FOXBORO, Mass. — The Patriots have missed their big-play receiver lately.
Kenbrell Thompkins has come a long way in his 16 weeks with the New England Patriots, but in order to stay healthy and rack up more yards, the young wide receiver may need to figure out a balance between going all out, but losing body control and staying healthy.
Thompkins has a flair for the dramatic. The rookie has been targeted 70 times this season, and he has left the ground on 41 of those attempts from quarterback Tom Brady, either by diving, jumping or falling to make the grab. On some targets, Thompkins will give a little hop when attempting to make the catch.
“Sometimes it’s just instinctive,” Thompkins said. “Sometimes my body jumps when I don’t even tell it to jump. It’s just a reaction.”
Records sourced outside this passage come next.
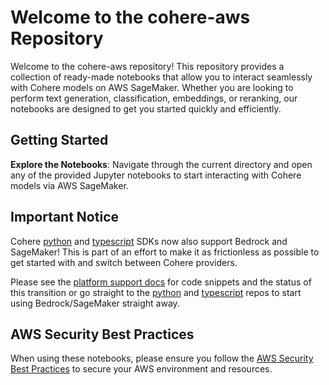 # Welcome to the cohere-aws Repository

Welcome to the cohere-aws repository! This repository provides a collection of ready-made notebooks that allow you to interact seamlessly with Cohere models on AWS SageMaker. Whether you are looking to perform text generation, classification, embeddings, or reranking, our notebooks are designed to get you started quickly and efficiently.

## Getting Started

**Explore the Notebooks**:
Navigate through the current directory and open any of the provided Jupyter notebooks to start interacting with Cohere models via AWS SageMaker.

## Important Notice

Cohere [python](https://github.com/cohere-ai/cohere-python) and [typescript](https://github.com/cohere-ai/cohere-typescript) SDKs now also support Bedrock and SageMaker! This is part of an effort to make it as frictionless as possible to get started with and switch between Cohere providers.

Please see the [platform support docs](https://docs.cohere.com/docs/cohere-works-everywhere) for code snippets and the status of this transition or go straight to the [python](https://github.com/cohere-ai/cohere-python) and [typescript](https://github.com/cohere-ai/cohere-typescript) repos to start using Bedrock/SageMaker straight away.

## AWS Security Best Practices

When using these notebooks, please ensure you follow the [AWS Security Best Practices](https://docs.aws.amazon.com/general/latest/gr/aws-security-best-practices.html) to secure your AWS environment and resources.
Thompkins injured his hip against the Houston Texans by leaping to make a grab. Thompkins appeared to lose control of his body and landed awkwardly on his side. It was obvious he was in pain after the catch, but he stayed in for one more play, was targeted and limped off the field.
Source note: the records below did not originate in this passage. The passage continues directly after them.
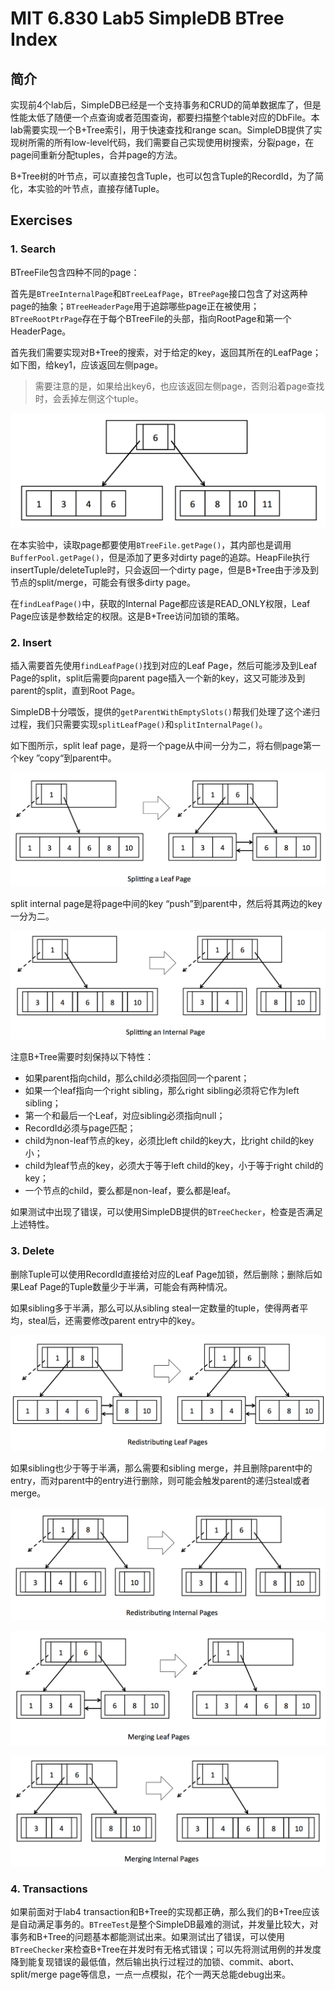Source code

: # MIT 6.830 Lab5 SimpleDB BTree Index


## 简介

实现前4个lab后，SimpleDB已经是一个支持事务和CRUD的简单数据库了，但是性能太低了随便一个点查询或者范围查询，都要扫描整个table对应的DbFile。本lab需要实现一个B+Tree索引，用于快速查找和range scan。SimpleDB提供了实现树所需的所有low-level代码，我们需要自己实现使用树搜索，分裂page，在page间重新分配tuples，合并page的方法。

B+Tree树的叶节点，可以直接包含Tuple，也可以包含Tuple的RecordId，为了简化，本实验的叶节点，直接存储Tuple。

## Exercises

### 1. Search

BTreeFile包含四种不同的page：

首先是`BTreeInternalPage`和`BTreeLeafPage`，`BTreePage`接口包含了对这两种page的抽象；`BTreeHeaderPage`用于追踪哪些page正在被使用；`BTreeRootPtrPage`存在于每个BTreeFile的头部，指向RootPage和第一个HeaderPage。

首先我们需要实现对B+Tree的搜索，对于给定的key，返回其所在的LeafPage；如下图，给key1，应该返回左侧page。

> 需要注意的是，如果给出key6，也应该返回左侧page，否则沿着page查找时，会丢掉左侧这个tuple。

![simple_tree](MIT-6.830-lab5-SimpleDB-B+Tree-Index/simple_tree.png)

在本实验中，读取page都要使用`BTreeFile.getPage()`，其内部也是调用`BufferPool.getPage()`，但是添加了更多对dirty page的追踪。HeapFile执行insertTuple/deleteTuple时，只会返回一个dirty page，但是B+Tree由于涉及到节点的split/merge，可能会有很多dirty page。

在`findLeafPage()`中，获取的Internal Page都应该是READ_ONLY权限，Leaf Page应该是参数给定的权限。这是B+Tree访问加锁的策略。

### 2. Insert

插入需要首先使用`findLeafPage()`找到对应的Leaf Page，然后可能涉及到Leaf Page的split，split后需要向parent page插入一个新的key，这又可能涉及到parent的split，直到Root Page。

SimpleDB十分喂饭，提供的`getParentWithEmptySlots()`帮我们处理了这个递归过程，我们只需要实现`splitLeafPage()`和`splitInternalPage()`。

如下图所示，split leaf page，是将一个page从中间一分为二，将右侧page第一个key ”copy“到parent中。

![splitting_leaf](MIT-6.830-lab5-SimpleDB-B+Tree-Index/splitting_leaf.png)

split internal page是将page中间的key “push”到parent中，然后将其两边的key一分为二。

![splitting_internal](MIT-6.830-lab5-SimpleDB-B+Tree-Index/splitting_internal.png)

注意B+Tree需要时刻保持以下特性：

- 如果parent指向child，那么child必须指回同一个parent；
- 如果一个leaf指向一个right sibling，那么right sibling必须将它作为left sibling；
- 第一个和最后一个Leaf，对应sibling必须指向null；
- RecordId必须与page匹配；
- child为non-leaf节点的key，必须比left child的key大，比right child的key小；
- child为leaf节点的key，必须大于等于left child的key，小于等于right child的key；
- 一个节点的child，要么都是non-leaf，要么都是leaf。

如果测试中出现了错误，可以使用SimpleDB提供的`BTreeChecker`，检查是否满足上述特性。

### 3. Delete

删除Tuple可以使用RecordId直接给对应的Leaf Page加锁，然后删除；删除后如果Leaf Page的Tuple数量少于半满，可能会有两种情况。

如果sibling多于半满，那么可以从sibling steal一定数量的tuple，使得两者平均，steal后，还需要修改parent entry中的key。

![redist_leaf](MIT-6.830-lab5-SimpleDB-B+Tree-Index/redist_leaf.png)

如果sibling也少于等于半满，那么需要和sibling merge，并且删除parent中的entry，而对parent中的entry进行删除，则可能会触发parent的递归steal或者merge。

![redist_internal](MIT-6.830-lab5-SimpleDB-B+Tree-Index/redist_internal.png)

![merging_leaf](MIT-6.830-lab5-SimpleDB-B+Tree-Index/merging_leaf.png)

![merging_internal](MIT-6.830-lab5-SimpleDB-B+Tree-Index/merging_internal.png)

### 4. Transactions

如果前面对于lab4 transaction和B+Tree的实现都正确，那么我们的B+Tree应该是自动满足事务的。`BTreeTest`是整个SimpleDB最难的测试，并发量比较大，对事务和B+Tree的问题基本都能测试出来。如果测试出了错误，可以使用`BTreeChecker`来检查B+Tree在并发时有无格式错误；可以先将测试用例的并发度降到能复现错误的最低值，然后输出执行过程过的加锁、commit、abort、split/merge page等信息，一点一点模拟，花个一两天总能debug出来。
“As a wide receiver, my job is to get open and catch the ball, wherever the quarterback put it, it’s my job to get there,” Thompkins said Friday. “Sometimes, the nature of football, sometimes your body just tends to react sometimes. I think that’s kind of what happened on that play back in Houston. That’s part of the game. Injuries happen and it’s our job to recover and trust the trainers to get us back out there.”
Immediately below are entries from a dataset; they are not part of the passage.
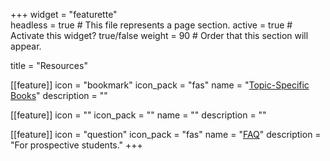 +++
widget = "featurette"  
headless = true  # This file represents a page section.
active = true  # Activate this widget? true/false
weight = 90  # Order that this section will appear.

title = "Resources"

[[feature]]
  icon = "bookmark"
  icon_pack = "fas"
  name = "[Topic-Specific Books](/resources)"
  description = ""

[[feature]]
  icon = ""
  icon_pack = ""
  name = ""
  description = ""
  
[[feature]]
  icon = "question"
  icon_pack = "fas"
  name = "[FAQ](/faq)"
  description = "For prospective students."
+++

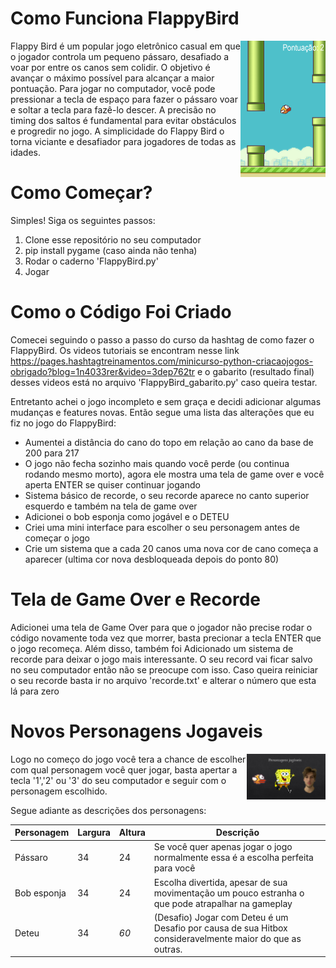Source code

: # Como Funciona FlappyBird

<img align="right" src="pics/Flappy2.png" width="27%" >
Flappy Bird é um popular jogo eletrônico casual em que o jogador controla um pequeno pássaro, desafiado a voar por entre os canos sem colidir. O objetivo é avançar o máximo possível para alcançar a maior pontuação. Para jogar no computador, você pode pressionar a tecla de espaço para fazer o pássaro voar e soltar a tecla para fazê-lo descer. A precisão no timing dos saltos é fundamental para evitar obstáculos e progredir no jogo. A simplicidade do Flappy Bird o torna viciante e desafiador para jogadores de todas as idades.

# Como Começar?
Simples! Siga os seguintes passos:

1.  Clone esse repositório no seu computador
2.  pip install pygame (caso ainda não tenha)
3.  Rodar o caderno 'FlappyBird.py'
4.  Jogar

# Como o Código Foi Criado

Comecei seguindo o passo a passo do curso da hashtag de como fazer o FlappyBird. Os videos tutoriais se encontram nesse link https://pages.hashtagtreinamentos.com/minicurso-python-criacaojogos-obrigado?blog=1n4033rer&video=3dep762tr e o gabarito (resultado final) desses videos está no arquivo 'FlappyBird_gabarito.py' caso queira testar.

Entretanto achei o jogo incompleto e sem graça e decidi adicionar algumas mudanças e features novas. Então segue uma lista das alterações que eu fiz no jogo do FlappyBird:
- Aumentei a distância do cano do topo em relação ao cano da base de 200 para 217
- O jogo não fecha sozinho mais quando você perde (ou continua rodando mesmo morto), agora ele mostra uma tela de game over e você aperta ENTER se quiser continuar jogando
- Sistema básico de recorde, o seu recorde aparece no canto superior esquerdo e também na tela de game over
- Adicionei o bob esponja como jogável e o DETEU
- Criei uma mini interface para escolher o seu personagem antes de começar o jogo
- Crie um sistema que a cada 20 canos uma nova cor de cano começa a aparecer (ultima cor nova desbloqueada depois do ponto 80)

# Tela de Game Over e Recorde

Adicionei uma tela de Game Over para que o jogador não precise rodar o código novamente toda vez que morrer, basta precionar a tecla ENTER que o jogo recomeça. Além disso,
também foi Adicionado um sistema de recorde para deixar o jogo mais interessante. O seu record vai ficar salvo no seu computador então não se preocupe com isso. Caso queira reiniciar o seu recorde basta ir no arquivo 'recorde.txt' e alterar o número que esta lá para zero

# Novos Personagens Jogaveis
<img  align= "right" src="pics/Personagens Jogaveis.png" width="25%" >

Logo no começo do jogo você tera a chance de escolher com qual personagem você quer jogar, basta apertar a tecla '1','2' ou '3' do seu computador e seguir com o personagem escolhido.

Segue adiante as descrições dos personagens:


| Personagem |  Largura | Altura | Descrição | 
| -- | -- | -- | -- | 
| Pássaro | 34 | 24 | Se você quer apenas jogar o jogo normalmente essa é a escolha perfeita para você |
| Bob esponja | 34 | 24 | Escolha divertida, apesar de sua movimentação um pouco estranha o que pode atrapalhar na gameplay |
| Deteu | 34 | *60* | (Desafio) Jogar com Deteu é um Desafio por causa de sua Hitbox consideravelmente maior do que as outras. |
The injury has cost him three weeks now, and the Patriots could use him. Thompkins said coaches preach playing under control in practice, but in games, he only knows one speed.
“Coaches, they want us to practice under control at all times,” Thompkins said. “Being a wide receiver, it’s kinda hard to actually play conservative, play nonchalant. When the ball’s in the air, it’s our job to go get it. Unfortunately, we may have some awkward falls. Defensive backs will do the same thing. They preach every day to know how to practice and practice under control. They don’t want nobody out on the ground when we’re practicing and all of that. I think that’s definitely something they do preach a lot. But under them lights, man, when it’s game time, you got a lot of adrenaline going, and you just want to go out there and play football.”
New England is 2-1 in games since Thompkins went down, and Brady missed having a bigger target in the fourth quarter in the Patriots’ loss to the Dolphins. Fellow rookie wide receivers Aaron Dobson and Josh Boyce were also injured, so Brady was left with just Julian Edelman, Danny Amendola and Austin Collie to target in the red zone. Brady could not hook up with any of them on multiple throws into the end zone from the 14-yard line and the Patriots lost.
Thompkins could be returning Week 17 against the Buffalo Bills, though. The Cincinnati product sounds like he’s getting ready to play against the Bills, but even he may not know head coach Bill Belichick‘s plans.
“I’m feeling pretty good, man,” Thompkins said. “I’m feeling pretty good. The trainers, they’re doing a great job. I’m doing what I can do. I’m doing what they’re allowing me to do. Overall I’m feeling a lot better and I’m getting better each and every day.”
Thompkins has made strides throughout the first 16 weeks of the season, including the three he has missed with injuries. Playing the Bills in Week 1 and Week 17 has allowed Thompkins to see just how much things have changed since his NFL debut.
“Yeah, I’ve been watching [the Week 1 tape] all this week and I look super small, I look super skinny,” Thompkins said smiling. “It definitely was a learning experience. It was my first game. Mistakes [were] made, but it was my job to correct them and going out there and practicing this week and everything, not much changed. Just going out there and be competitive. Over the course from that first game when we played Buffalo to this week playing Buffalo, I think I definitely took my game up a notch.”
No one would ever question Thompkins’ dedication to the Patriots. He’s giving is all and sacrificing his body on every catch. And sometimes diving and jumping for the ball is a necessity, like his game-winner against the Saints, but there are also throws when it seems the rookie does not need to jump and he’s sacrificing his body unnecessarily. Those are the plays when Thompkins may need to replicate what coaches are preaching in practice.